Data:
---

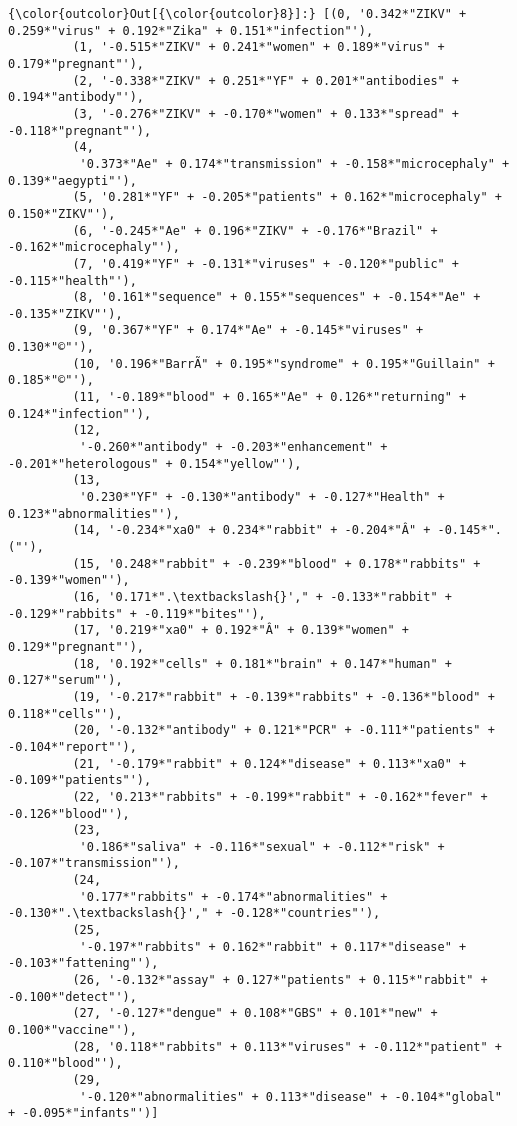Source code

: \documentclass[11pt]{article}
\begin{document}
            \begin{Verbatim}[commandchars=\\\{\}]
{\color{outcolor}Out[{\color{outcolor}8}]:} [(0, '0.342*"ZIKV" + 0.259*"virus" + 0.192*"Zika" + 0.151*"infection"'),
         (1, '-0.515*"ZIKV" + 0.241*"women" + 0.189*"virus" + 0.179*"pregnant"'),
         (2, '-0.338*"ZIKV" + 0.251*"YF" + 0.201*"antibodies" + 0.194*"antibody"'),
         (3, '-0.276*"ZIKV" + -0.170*"women" + 0.133*"spread" + -0.118*"pregnant"'),
         (4,
          '0.373*"Ae" + 0.174*"transmission" + -0.158*"microcephaly" + 0.139*"aegypti"'),
         (5, '0.281*"YF" + -0.205*"patients" + 0.162*"microcephaly" + 0.150*"ZIKV"'),
         (6, '-0.245*"Ae" + 0.196*"ZIKV" + -0.176*"Brazil" + -0.162*"microcephaly"'),
         (7, '0.419*"YF" + -0.131*"viruses" + -0.120*"public" + -0.115*"health"'),
         (8, '0.161*"sequence" + 0.155*"sequences" + -0.154*"Ae" + -0.135*"ZIKV"'),
         (9, '0.367*"YF" + 0.174*"Ae" + -0.145*"viruses" + 0.130*"©"'),
         (10, '0.196*"BarrÃ" + 0.195*"syndrome" + 0.195*"Guillain" + 0.185*"©"'),
         (11, '-0.189*"blood" + 0.165*"Ae" + 0.126*"returning" + 0.124*"infection"'),
         (12,
          '-0.260*"antibody" + -0.203*"enhancement" + -0.201*"heterologous" + 0.154*"yellow"'),
         (13,
          '0.230*"YF" + -0.130*"antibody" + -0.127*"Health" + 0.123*"abnormalities"'),
         (14, '-0.234*"xa0" + 0.234*"rabbit" + -0.204*"Â" + -0.145*".("'),
         (15, '0.248*"rabbit" + -0.239*"blood" + 0.178*"rabbits" + -0.139*"women"'),
         (16, '0.171*".\textbackslash{}'," + -0.133*"rabbit" + -0.129*"rabbits" + -0.119*"bites"'),
         (17, '0.219*"xa0" + 0.192*"Â" + 0.139*"women" + 0.129*"pregnant"'),
         (18, '0.192*"cells" + 0.181*"brain" + 0.147*"human" + 0.127*"serum"'),
         (19, '-0.217*"rabbit" + -0.139*"rabbits" + -0.136*"blood" + 0.118*"cells"'),
         (20, '-0.132*"antibody" + 0.121*"PCR" + -0.111*"patients" + -0.104*"report"'),
         (21, '-0.179*"rabbit" + 0.124*"disease" + 0.113*"xa0" + -0.109*"patients"'),
         (22, '0.213*"rabbits" + -0.199*"rabbit" + -0.162*"fever" + -0.126*"blood"'),
         (23,
          '0.186*"saliva" + -0.116*"sexual" + -0.112*"risk" + -0.107*"transmission"'),
         (24,
          '0.177*"rabbits" + -0.174*"abnormalities" + -0.130*".\textbackslash{}'," + -0.128*"countries"'),
         (25,
          '-0.197*"rabbits" + 0.162*"rabbit" + 0.117*"disease" + -0.103*"fattening"'),
         (26, '-0.132*"assay" + 0.127*"patients" + 0.115*"rabbit" + -0.100*"detect"'),
         (27, '-0.127*"dengue" + 0.108*"GBS" + 0.101*"new" + 0.100*"vaccine"'),
         (28, '0.118*"rabbits" + 0.113*"viruses" + -0.112*"patient" + 0.110*"blood"'),
         (29,
          '-0.120*"abnormalities" + 0.113*"disease" + -0.104*"global" + -0.095*"infants"')]
\end{Verbatim}
        
\end{document}
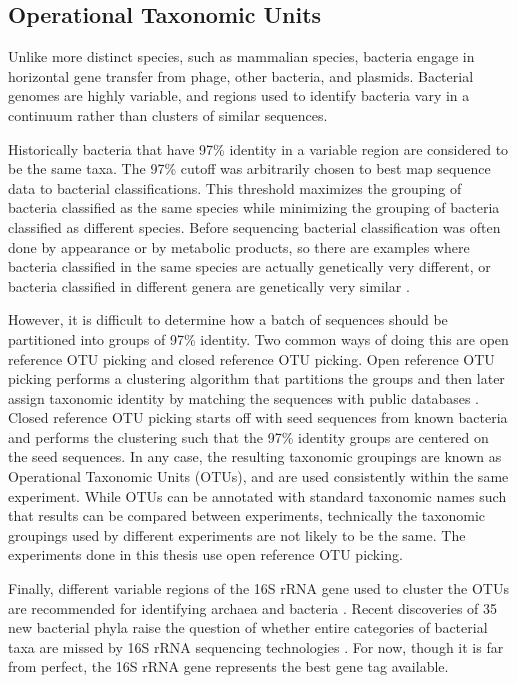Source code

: \subsection{Operational Taxonomic Units}
Unlike more distinct species, such as mammalian species, bacteria engage in horizontal gene transfer from phage, other bacteria, and plasmids. Bacterial genomes are highly variable, and regions used to identify bacteria vary in a continuum rather than clusters of similar sequences.

Historically bacteria that have 97\% identity in a variable region are considered to be the same taxa. The 97\% cutoff was arbitrarily chosen to best map sequence data to bacterial classifications. This threshold maximizes the grouping of bacteria classified as the same species while minimizing the grouping of bacteria classified as different species. Before sequencing bacterial classification was often done by appearance or by metabolic products, so there are examples where bacteria classified in the same species are actually genetically very different, or bacteria classified in different genera are genetically very similar \cite{ciccarelli2006toward}.

However, it is difficult to determine how a batch of sequences should be partitioned into groups of 97\% identity. Two common ways of doing this are open reference OTU picking \cite{rideout2014subsampled} and closed reference OTU picking. Open reference OTU picking performs a clustering algorithm that partitions the groups and then later assign taxonomic identity by matching the sequences with public databases \cite{edgar2013uparse}. Closed reference OTU picking starts off with seed sequences from known bacteria and performs the clustering such that the 97\% identity groups are centered on the seed sequences. In any case, the resulting taxonomic groupings are known as Operational Taxonomic Units (OTUs), and are used consistently within the same experiment. While OTUs can be annotated with standard taxonomic names such that results can be compared between experiments, technically the taxonomic groupings used by different experiments are not likely to be the same. The experiments done in this thesis use open reference OTU picking.

Finally, different variable regions of the 16S rRNA gene used to cluster the OTUs are recommended for identifying archaea and bacteria \cite{kim2011evaluation}. Recent discoveries of 35 new bacterial phyla raise the question of whether entire categories of bacterial taxa are missed by 16S rRNA sequencing technologies \cite{hug2016new}. For now, though it is far from perfect, the 16S rRNA gene represents the best gene tag available.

---

Only the pictures are to be left out; all other material is to be output exactly.

Source code

: \documentclass[11pt]{article}
\begin{document}
            \begin{Verbatim}[commandchars=\\\{\}]
{\color{outcolor}Out[{\color{outcolor}8}]:} [(0, '0.342*"ZIKV" + 0.259*"virus" + 0.192*"Zika" + 0.151*"infection"'),
         (1, '-0.515*"ZIKV" + 0.241*"women" + 0.189*"virus" + 0.179*"pregnant"'),
         (2, '-0.338*"ZIKV" + 0.251*"YF" + 0.201*"antibodies" + 0.194*"antibody"'),
         (3, '-0.276*"ZIKV" + -0.170*"women" + 0.133*"spread" + -0.118*"pregnant"'),
         (4,
          '0.373*"Ae" + 0.174*"transmission" + -0.158*"microcephaly" + 0.139*"aegypti"'),
         (5, '0.281*"YF" + -0.205*"patients" + 0.162*"microcephaly" + 0.150*"ZIKV"'),
         (6, '-0.245*"Ae" + 0.196*"ZIKV" + -0.176*"Brazil" + -0.162*"microcephaly"'),
         (7, '0.419*"YF" + -0.131*"viruses" + -0.120*"public" + -0.115*"health"'),
         (8, '0.161*"sequence" + 0.155*"sequences" + -0.154*"Ae" + -0.135*"ZIKV"'),
         (9, '0.367*"YF" + 0.174*"Ae" + -0.145*"viruses" + 0.130*"©"'),
         (10, '0.196*"BarrÃ" + 0.195*"syndrome" + 0.195*"Guillain" + 0.185*"©"'),
         (11, '-0.189*"blood" + 0.165*"Ae" + 0.126*"returning" + 0.124*"infection"'),
         (12,
          '-0.260*"antibody" + -0.203*"enhancement" + -0.201*"heterologous" + 0.154*"yellow"'),
         (13,
          '0.230*"YF" + -0.130*"antibody" + -0.127*"Health" + 0.123*"abnormalities"'),
         (14, '-0.234*"xa0" + 0.234*"rabbit" + -0.204*"Â" + -0.145*".("'),
         (15, '0.248*"rabbit" + -0.239*"blood" + 0.178*"rabbits" + -0.139*"women"'),
         (16, '0.171*".\textbackslash{}'," + -0.133*"rabbit" + -0.129*"rabbits" + -0.119*"bites"'),
         (17, '0.219*"xa0" + 0.192*"Â" + 0.139*"women" + 0.129*"pregnant"'),
         (18, '0.192*"cells" + 0.181*"brain" + 0.147*"human" + 0.127*"serum"'),
         (19, '-0.217*"rabbit" + -0.139*"rabbits" + -0.136*"blood" + 0.118*"cells"'),
         (20, '-0.132*"antibody" + 0.121*"PCR" + -0.111*"patients" + -0.104*"report"'),
         (21, '-0.179*"rabbit" + 0.124*"disease" + 0.113*"xa0" + -0.109*"patients"'),
         (22, '0.213*"rabbits" + -0.199*"rabbit" + -0.162*"fever" + -0.126*"blood"'),
         (23,
          '0.186*"saliva" + -0.116*"sexual" + -0.112*"risk" + -0.107*"transmission"'),
         (24,
          '0.177*"rabbits" + -0.174*"abnormalities" + -0.130*".\textbackslash{}'," + -0.128*"countries"'),
         (25,
          '-0.197*"rabbits" + 0.162*"rabbit" + 0.117*"disease" + -0.103*"fattening"'),
         (26, '-0.132*"assay" + 0.127*"patients" + 0.115*"rabbit" + -0.100*"detect"'),
         (27, '-0.127*"dengue" + 0.108*"GBS" + 0.101*"new" + 0.100*"vaccine"'),
         (28, '0.118*"rabbits" + 0.113*"viruses" + -0.112*"patient" + 0.110*"blood"'),
         (29,
          '-0.120*"abnormalities" + 0.113*"disease" + -0.104*"global" + -0.095*"infants"')]
\end{Verbatim}
        
\end{document}
Source code

: \subsection{Operational Taxonomic Units}
Unlike more distinct species, such as mammalian species, bacteria engage in horizontal gene transfer from phage, other bacteria, and plasmids. Bacterial genomes are highly variable, and regions used to identify bacteria vary in a continuum rather than clusters of similar sequences.

Historically bacteria that have 97\% identity in a variable region are considered to be the same taxa. The 97\% cutoff was arbitrarily chosen to best map sequence data to bacterial classifications. This threshold maximizes the grouping of bacteria classified as the same species while minimizing the grouping of bacteria classified as different species. Before sequencing bacterial classification was often done by appearance or by metabolic products, so there are examples where bacteria classified in the same species are actually genetically very different, or bacteria classified in different genera are genetically very similar \cite{ciccarelli2006toward}.

However, it is difficult to determine how a batch of sequences should be partitioned into groups of 97\% identity. Two common ways of doing this are open reference OTU picking \cite{rideout2014subsampled} and closed reference OTU picking. Open reference OTU picking performs a clustering algorithm that partitions the groups and then later assign taxonomic identity by matching the sequences with public databases \cite{edgar2013uparse}. Closed reference OTU picking starts off with seed sequences from known bacteria and performs the clustering such that the 97\% identity groups are centered on the seed sequences. In any case, the resulting taxonomic groupings are known as Operational Taxonomic Units (OTUs), and are used consistently within the same experiment. While OTUs can be annotated with standard taxonomic names such that results can be compared between experiments, technically the taxonomic groupings used by different experiments are not likely to be the same. The experiments done in this thesis use open reference OTU picking.

Finally, different variable regions of the 16S rRNA gene used to cluster the OTUs are recommended for identifying archaea and bacteria \cite{kim2011evaluation}. Recent discoveries of 35 new bacterial phyla raise the question of whether entire categories of bacterial taxa are missed by 16S rRNA sequencing technologies \cite{hug2016new}. For now, though it is far from perfect, the 16S rRNA gene represents the best gene tag available.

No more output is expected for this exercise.